Required work => Your answer should be every line with the word "lower", copied from the data below.

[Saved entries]
§ §

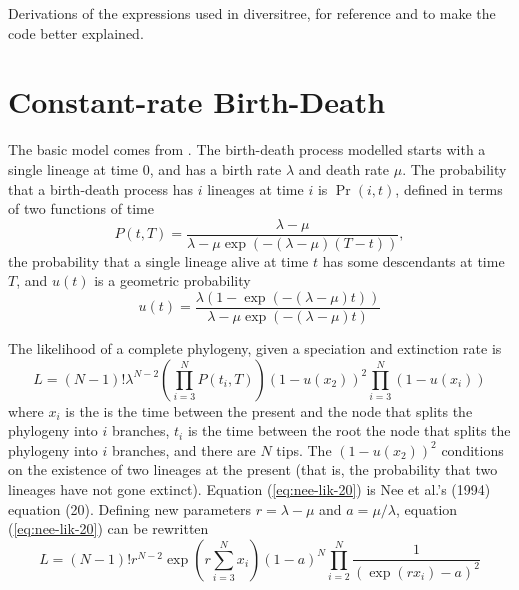 \documentclass[12pt]{article}
\newcommand{\diversitree}{\textsf{diversitree}}
\begin{document}
Derivations of the expressions used in \diversitree, for reference and
to make the code better explained.

\section{Constant-rate Birth-Death}
The basic model comes from  \citet{Nee-1994-305}.  
%
The birth-death process modelled starts with a single lineage at time
$0$, and has a birth rate $\lambda$ and death rate $\mu$.
%
The probability that a birth-death process has $i$ lineages at time
$i$ is $\Pr(i,t)$, defined in terms of two functions of time
\begin{equation}
  \label{eq:nee-p-descendants}
  P(t, T) = \frac{\lambda - \mu}{
    \lambda - \mu \exp(-(\lambda - \mu)(T-t))},
\end{equation}
the probability that a single lineage alive at time $t$ has some
descendants at time $T$, and $u(t)$ is a geometric probability
\begin{equation}
  \label{eq:nee-u}
  u(t) = \frac{\lambda (1 - \exp(-(\lambda - \mu)t))}{
    \lambda - \mu \exp(-(\lambda - \mu)t)}
\end{equation}


The likelihood of a complete phylogeny, given a speciation and
extinction rate is
\begin{equation}
  \label{eq:nee-lik-20}
  L = (N-1)!\lambda^{N-2}
  \left(\prod_{i=3}^NP(t_i, T)\right)
  (1 - u(x_2))^2
  \prod_{i=3}^N(1-u(x_i))
\end{equation}
where $x_i$ is the is the time between the present and the node that
splits the phylogeny into $i$ branches, $t_i$ is the time between the
root the node that splits the phylogeny into $i$ branches, and there
are $N$ tips.
%
The $(1 - u(x_2))^2$ conditions on the existence of two lineages at
the present (that is, the probability that two lineages have not gone
extinct).
%
Equation (\ref{eq:nee-lik-20}) is Nee et al.'s (1994) equation (20).
%
Defining new parameters $r = \lambda - \mu$ and $a = \mu/\lambda$,
equation (\ref{eq:nee-lik-20}) can be rewritten
\begin{equation}
  \label{eq:nee-lik-21}
  L = 
  (N-1)!r^{N-2}\exp\left(r\sum_{i=3}^Nx_i\right)(1-a)^N
  \prod_{i=2}^N\frac{1}{(\exp(r x_i) - a)^2}
\end{equation}
\end{document}
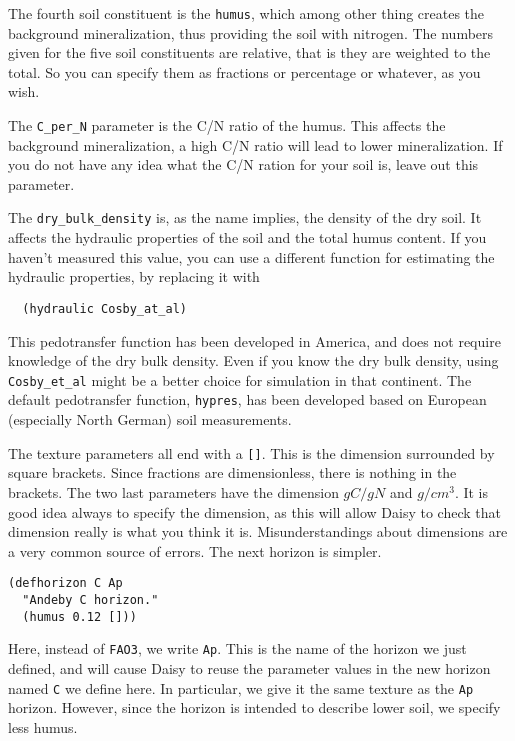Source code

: \documentclass[a4paper]{article}
\begin{document}
The fourth soil constituent is the \texttt{humus}, which among other thing
creates the background mineralization, thus providing the soil with
nitrogen.  The numbers given for the five soil constituents are
relative, that is they are weighted to the total.  So you can specify
them as fractions or percentage or whatever, as you wish.

The \texttt{C\_per\_N} parameter is the C/N ratio of the humus.  This
affects the background mineralization, a high C/N ratio will lead to
lower mineralization.  If you do not have any idea what the C/N ration
for your soil is, leave out this parameter.

The \texttt{dry\_bulk\_density} is, as the name implies, the density
of the dry soil.  It affects the hydraulic properties of the soil and
the total humus content.  If you haven't measured this value, you can
use a different function for estimating the hydraulic properties, by
replacing it with
\begin{verbatim}
  (hydraulic Cosby_at_al)
\end{verbatim}
This pedotransfer function has been developed in America, and does not
require knowledge of the dry bulk density.  Even if you know the dry
bulk density, using \texttt{Cosby\_et\_al} might be a better choice
for simulation in that continent.  The default pedotransfer function,
\texttt{hypres}, has been developed based on European (especially
North German) soil measurements.

The texture parameters all end with a \verb|[]|.  This is the
dimension surrounded by square brackets.  Since fractions are
dimensionless, there is nothing in the brackets.  The two last
parameters have the dimension $g C/g N$ and $g/cm^3$.  It is good idea
always to specify the dimension, as this will allow Daisy to check
that dimension really is what you think it is.  Misunderstandings
about dimensions are a very common source of errors.  The next horizon
is simpler.

\begin{verbatim}
(defhorizon C Ap
  "Andeby C horizon."
  (humus 0.12 []))
\end{verbatim}

Here, instead of \texttt{FAO3}, we write \texttt{Ap}.  This is the
name of the horizon we just defined, and will cause Daisy to reuse
the parameter values in the new horizon named \texttt{C} we define
here.  In particular, we give it the same texture as the \texttt{Ap}
horizon.  However, since the horizon is intended to describe lower
soil, we specify less humus.
\end{document}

§ §

Solution to this task =>
lower mineralization.  If you do not have any idea what the C/N ration
horizon.  However, since the horizon is intended to describe lower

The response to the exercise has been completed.